Closed xukai92 closed 6 years ago
That would be great! ReverseDiff is the only package I have gotten to work with my seemingly exotic nested differentiation use case. (ReverseDiff(ForwardDiff) mixed). For reference, almost no packages support differentiation through the following (simplified)
f(w,x) = NeuralNetwork(w,x)
# Return closure over x
function loss(w,x)
∇xf(x) = jacobian(x->f(w,x), x) # This closes over latest w
w -> cost(w) + norm(∇xf(x)) # Loss function contains nested differentiation of the model with respect to the input
end
l = loss(w,x)
gradient(l,w) # Good luck with this
I solve it by taking the jacobian with ForwardDiff and the outer gradient with ReverseDiff. It is very slow (creating and compiling the reverse tape can fill my 16GB of ram), but works.

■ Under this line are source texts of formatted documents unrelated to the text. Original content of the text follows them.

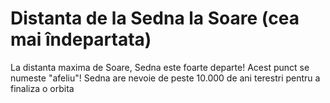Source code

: # Distanta de la Sedna la Soare (cea mai îndepartata)

La distanta maxima de Soare, Sedna este foarte departe! Acest punct se numeste
"afeliu"! Sedna are nevoie de peste 10.000 de ani terestri pentru a finaliza o
orbita
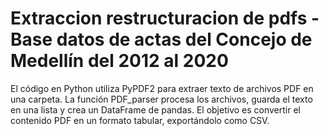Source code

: # Extraccion restructuracion de pdfs - Base datos de actas del Concejo de Medellín del 2012 al 2020
El código en Python utiliza PyPDF2 para extraer texto de archivos PDF en una carpeta. La función PDF_parser procesa los archivos, guarda el texto en una lista y crea un DataFrame de pandas. El objetivo es convertir el contenido PDF en un formato tabular, exportándolo como CSV.
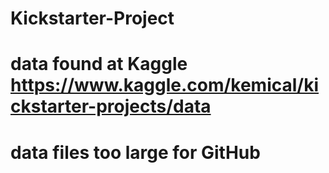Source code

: # Kickstarter-Project

# data found at Kaggle https://www.kaggle.com/kemical/kickstarter-projects/data
# data files too large for GitHub
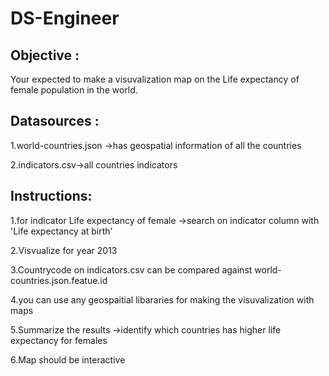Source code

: # DS-Engineer
## Objective :
Your expected to make a visuvalization map on the Life expectancy of female population in the world.
## Datasources :
1.world-countries.json ->has geospatial information of all the countries

2.indicators.csv->all countries indicators

## Instructions:
1.for indicator  Life expectancy of female ->search on indicator column with 'Life expectancy at birth'

2.Visvualize for year 2013

3.Countrycode on indicators.csv can be compared against world-countries.json.featue.id

4.you can use any geospaitial libararies for making the visuvalization with maps

5.Summarize the results ->identify which countries has higher life expectancy for females

6.Map should be interactive


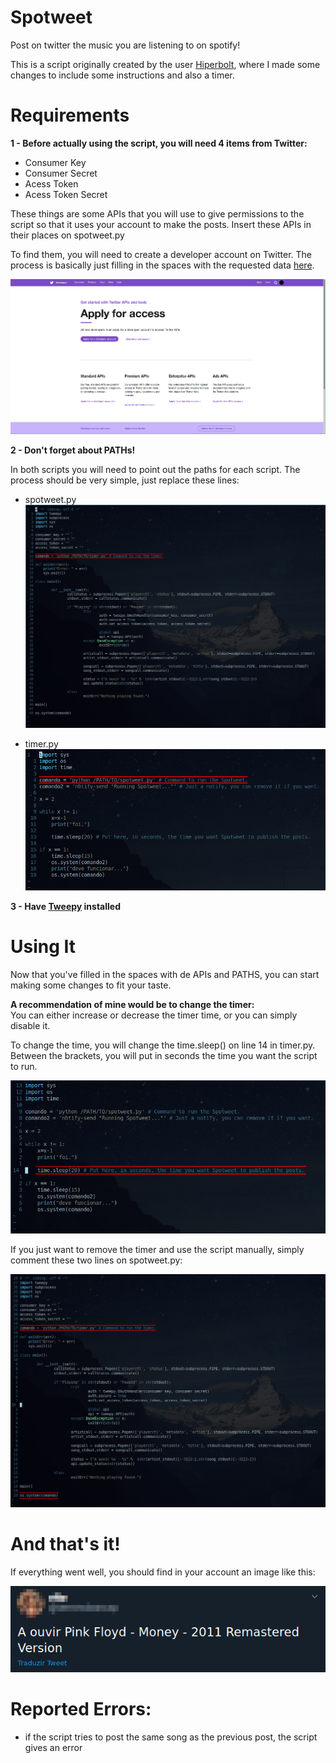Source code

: # Spotweet
Post on twitter the music you are listening to on spotify!

This is a script originally created by the user [Hiperbolt](https://github.com/hiperbolt), where I made some changes to include some instructions and also a timer.


# Requirements
**1 - Before actually using the script, you will need 4 items from Twitter:**
  - Consumer Key
  - Consumer Secret
  - Acess Token
  - Acess Token Secret

These things are some APIs that you will use to give permissions to the script so that it uses your account to make the posts. Insert these APIs in their places on spotweet.py

To find them, you will need to create a developer account on Twitter. The process is basically just filling in the spaces with the requested data [here](https://developer.twitter.com/en/apply-for-access).

![](SomeImages/TwitterDev.png)

**2 - Don't forget about PATHs!**

In both scripts you will need to point out the paths for each script. The process should be very simple, just replace these lines:
  - spotweet.py
  ![](SomeImages/spotweet1.png)
  
  - timer.py
  ![](SomeImages/Timer1.png)
 
 **3 - Have [Tweepy](https://github.com/tweepy/tweepy) installed**


# Using It

Now that you've filled in the spaces with de APIs and PATHS, you can start making some changes to fit your taste.

**A recommendation of mine would be to change the timer:**        
You can either increase or decrease the timer time, or you can simply disable it.
      
To change the time, you will change the time.sleep() on line 14 in timer.py. Between the brackets, you will put in seconds the time you want the script to run.

![](SomeImages/Timer.png)

If you just want to remove the timer and use the script manually, simply comment these two lines on spotweet.py:

![](SomeImages/spotweet.png)

# And that's it!
If everything went well, you should find in your account an image like this:

![](SomeImages/Example.png)



# Reported Errors:
  - if the script tries to post the same song as the previous post, the script gives an error
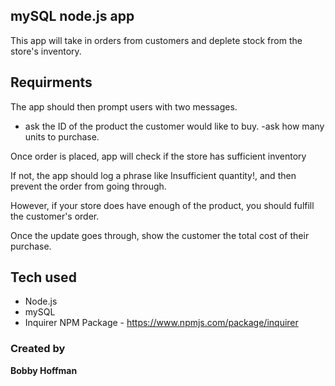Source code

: ## mySQL node.js app

This app will take in orders from customers and deplete stock from the store's inventory.

## Requirments
The app should then prompt users with two messages.

- ask the ID of the product the customer would like to buy.
-ask how many units to purchase.

Once order is placed, app will check if the store has sufficient inventory

If not, the app should log a phrase like Insufficient quantity!, and then prevent the order from going through.


However, if your store does have enough of the product, you should fulfill the customer's order.

Once the update goes through, show the customer the total cost of their purchase.

## Tech used
- Node.js
- mySQL
- Inquirer NPM Package - https://www.npmjs.com/package/inquirer

### Created by  

**Bobby Hoffman**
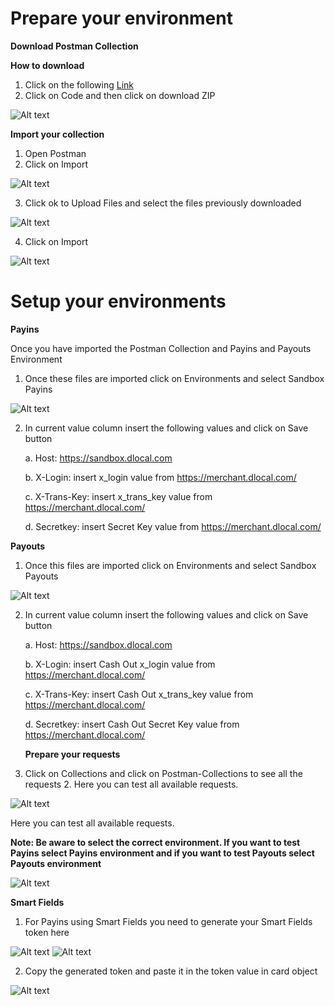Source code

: # Prepare your environment 
**Download Postman Collection**

**How to download**

1. Click on the following [Link](https://https://github.com/tam-dLocal/Postman-Collection)
2. Click on Code and then click on download ZIP


![Alt text](https://github.com/tam-dLocal/Images-for-Readme/blob/main/readme1.png "Optional title")

**Import your collection**
1. Open Postman
2. Click on Import

![Alt text](https://github.com/tam-dLocal/Images-for-Readme/blob/main/readme2.png "Optional title")

3. Click ok to Upload Files and select the files previously downloaded 

![Alt text](https://github.com/tam-dLocal/Images-for-Readme/blob/main/readme3png.png "Optional title")

4. Click on Import

![Alt text](https://github.com/tam-dLocal/Images-for-Readme/blob/main/readme4.png "Optional title")

# Setup your environments 
**Payins**

Once you have imported the Postman Collection and Payins and Payouts Environment 
1. Once these files are imported click on Environments and select Sandbox Payins

![Alt text](https://github.com/tam-dLocal/Images-for-Readme/blob/main/readme5.png "Optional title")

2. In current value column insert the following values and click on Save button 

   a. Host: https://sandbox.dlocal.com 

   b. X-Login: insert x_login value from https://merchant.dlocal.com/ 

   c. X-Trans-Key: insert x_trans_key value from https://merchant.dlocal.com/ 

   d. Secretkey: insert Secret Key value from https://merchant.dlocal.com/

**Payouts**

1. Once this files are imported click on Environments and select Sandbox Payouts 

![Alt text](https://github.com/tam-dLocal/Images-for-Readme/blob/main/readme6.png "Optional title")

2. In current value column insert the following values and click on Save button 

   a. Host: https://sandbox.dlocal.com 
   
   b. X-Login: insert Cash Out x_login value from https://merchant.dlocal.com/
   
   c. X-Trans-Key: insert Cash Out x_trans_key value from https://merchant.dlocal.com/ 
   
   d. Secretkey: insert Cash Out Secret Key value from https://merchant.dlocal.com/
   
   **Prepare your requests**
   
 1. Click on Collections and click on Postman-Collections to see all the requests 2. Here you can test all available requests. 

![Alt text](https://github.com/tam-dLocal/Images-for-Readme/blob/main/readme7.png "Optional title")

Here you can test all available requests. 

**Note: Be aware to select the correct environment. If you want to test Payins select Payins environment and if you want to test Payouts select Payouts environment**

![Alt text](https://github.com/tam-dLocal/Images-for-Readme/blob/main/readme8.png "Optional title")

**Smart Fields**

 1. For Payins using Smart Fields you need to generate your Smart Fields token here 

![Alt text](https://github.com/tam-dLocal/Images-for-Readme/blob/main/readme9.png "Optional title")
![Alt text](https://github.com/tam-dLocal/Images-for-Readme/blob/main/readme10.png "Optional title")

 2. Copy the generated token and paste it in the token value in card object

![Alt text](https://github.com/tam-dLocal/Images-for-Readme/blob/main/readme11png.png "Optional title")

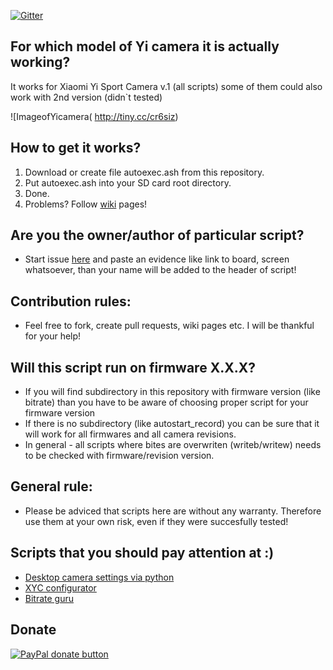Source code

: [![Gitter](https://badges.gitter.im/PJanisio/Xiaomi_Yi_autoexec.svg)](https://gitter.im/PJanisio/Xiaomi_Yi_autoexec?utm_source=badge&utm_medium=badge&utm_campaign=pr-badge)

## For which model of Yi camera it is actually working?

It works for Xiaomi Yi Sport Camera v.1 (all scripts) some of them could also work with 2nd version (didn`t tested)

![ImageofYicamera( http://tiny.cc/cr6siz)

## How to get it works?

1. Download or create file autoexec.ash from this repository.
2. Put autoexec.ash into your SD card root directory.
3. Done.
4. Problems? Follow [wiki](https://github.com/PJanisio/Xiaomi_Yi_autoexec/wiki) pages!

## Are you the owner/author of particular script?

* Start issue [here](https://github.com/PJanisio/Xiaomi_Yi_autoexec.ash/issues) and paste an evidence like link to board, screen whatsoever, than your name will be added to the header of script!

## Contribution rules:

* Feel free to fork, create pull requests, wiki pages etc. I will be thankful for your help!  

## Will this script run on firmware X.X.X?

* If you will find subdirectory in this repository with firmware version (like bitrate) than you have to be aware of choosing proper script for your firmware version
* If there is no subdirectory (like autostart_record) you can be sure that it will work for all firmwares and all camera revisions.
* In general - all scripts where bites are overwriten (writeb/writew) needs to be checked with firmware/revision version.

## General rule:

* Please be adviced that scripts here are without any warranty. Therefore use them at your own risk, even if they were succesfully tested!  

## Scripts that you should pay attention at :)

* [Desktop camera settings via python](https://github.com/deltaflyer4747/Xiaomi_Yi)
* [XYC configurator](https://github.com/alex-agency/XYC)
* [Bitrate guru](https://github.com/funneld/XiaomiYi)

## Donate
<span class="badge-paypal"><a href="https://www.paypal.com/cgi-bin/webscr?cmd=_donations&business=p%2ejanisio%40gmail%2ecom&lc=GB&item_name=Donate%20for%20efforts&no_note=0&currency_code=USD&bn=PP%2dDonationsBF%3abtn_donate_SM%2egif%3aNonHostedGuest"><img src="https://img.shields.io/badge/paypal-donate-yellow.svg" alt="PayPal donate button" /></a></span>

It also breaks Klara.jl c.f. https://github.com/JuliaStats/Klara.jl/issues/174
I have a branch that's passing tests on v0.7 now with only a few deprecation warnings left to tackle, but they'll require some work (the A_mul_B
deprecations). I also have not yet updated to the new broadcast machinery, and expect it to be nontrivial.
Won't have a lot of time to work on it in the next few days, but hopefully will be able to get a PR in at the end of the week.
ReverseDiff isn't actively developed anymore now that there are so many similar AD packages and I'm trying to work on some next-gen stuff, but I can probably at least update it for v0.7/1.0 so people can keep using it until Capstan is ready. I'll try to get to it by next week sometime.
In the meantime, one could try Nabla.jl, AutoGrad.jl, Flux.jl, or XGrad.jl.